(Beginning of Given records)

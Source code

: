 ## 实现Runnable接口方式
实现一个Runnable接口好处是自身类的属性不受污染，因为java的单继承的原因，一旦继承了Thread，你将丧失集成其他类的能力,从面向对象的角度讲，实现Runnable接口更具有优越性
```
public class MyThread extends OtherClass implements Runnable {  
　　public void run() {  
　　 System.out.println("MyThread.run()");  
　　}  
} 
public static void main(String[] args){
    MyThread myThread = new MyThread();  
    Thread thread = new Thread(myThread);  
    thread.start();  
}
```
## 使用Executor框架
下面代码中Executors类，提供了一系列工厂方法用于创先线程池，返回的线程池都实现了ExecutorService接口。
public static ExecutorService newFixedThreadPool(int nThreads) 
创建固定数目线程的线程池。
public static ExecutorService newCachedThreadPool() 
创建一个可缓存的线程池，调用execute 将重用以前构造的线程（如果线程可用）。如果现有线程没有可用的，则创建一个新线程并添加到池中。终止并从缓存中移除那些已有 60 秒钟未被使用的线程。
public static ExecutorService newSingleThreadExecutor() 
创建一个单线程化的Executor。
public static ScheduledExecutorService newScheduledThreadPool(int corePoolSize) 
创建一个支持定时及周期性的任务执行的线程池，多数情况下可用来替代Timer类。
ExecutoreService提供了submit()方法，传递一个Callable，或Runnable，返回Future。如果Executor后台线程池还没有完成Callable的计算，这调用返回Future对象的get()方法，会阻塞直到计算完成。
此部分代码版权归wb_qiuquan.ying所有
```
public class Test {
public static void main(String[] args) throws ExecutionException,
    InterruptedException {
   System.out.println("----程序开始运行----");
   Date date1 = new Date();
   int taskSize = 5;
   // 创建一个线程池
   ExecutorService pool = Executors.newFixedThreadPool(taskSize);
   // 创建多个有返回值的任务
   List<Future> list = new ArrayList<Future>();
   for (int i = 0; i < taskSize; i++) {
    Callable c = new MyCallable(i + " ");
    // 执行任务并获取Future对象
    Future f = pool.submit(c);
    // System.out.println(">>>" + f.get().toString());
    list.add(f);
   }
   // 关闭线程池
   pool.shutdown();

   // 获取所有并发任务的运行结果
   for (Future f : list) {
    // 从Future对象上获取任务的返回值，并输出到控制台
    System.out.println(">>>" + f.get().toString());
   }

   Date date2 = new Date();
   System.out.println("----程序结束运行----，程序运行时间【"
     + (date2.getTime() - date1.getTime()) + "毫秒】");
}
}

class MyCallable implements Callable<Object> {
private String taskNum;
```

(End of Given records)

- What the task requires: Extract every line from the one containing "public static ExecutorService newSingleThreadExecutor()" to the end of the entries, including both of those lines, exactly as given and with nothing added.

- Solved problem:
public static ExecutorService newSingleThreadExecutor() 
创建一个单线程化的Executor。
public static ScheduledExecutorService newScheduledThreadPool(int corePoolSize) 
创建一个支持定时及周期性的任务执行的线程池，多数情况下可用来替代Timer类。
ExecutoreService提供了submit()方法，传递一个Callable，或Runnable，返回Future。如果Executor后台线程池还没有完成Callable的计算，这调用返回Future对象的get()方法，会阻塞直到计算完成。
此部分代码版权归wb_qiuquan.ying所有
```
public class Test {
public static void main(String[] args) throws ExecutionException,
    InterruptedException {
   System.out.println("----程序开始运行----");
   Date date1 = new Date();
   int taskSize = 5;
   // 创建一个线程池
   ExecutorService pool = Executors.newFixedThreadPool(taskSize);
   // 创建多个有返回值的任务
   List<Future> list = new ArrayList<Future>();
   for (int i = 0; i < taskSize; i++) {
    Callable c = new MyCallable(i + " ");
    // 执行任务并获取Future对象
    Future f = pool.submit(c);
    // System.out.println(">>>" + f.get().toString());
    list.add(f);
   }
   // 关闭线程池
   pool.shutdown();

   // 获取所有并发任务的运行结果
   for (Future f : list) {
    // 从Future对象上获取任务的返回值，并输出到控制台
    System.out.println(">>>" + f.get().toString());
   }

   Date date2 = new Date();
   System.out.println("----程序结束运行----，程序运行时间【"
     + (date2.getTime() - date1.getTime()) + "毫秒】");
}
}

class MyCallable implements Callable<Object> {
private String taskNum;
```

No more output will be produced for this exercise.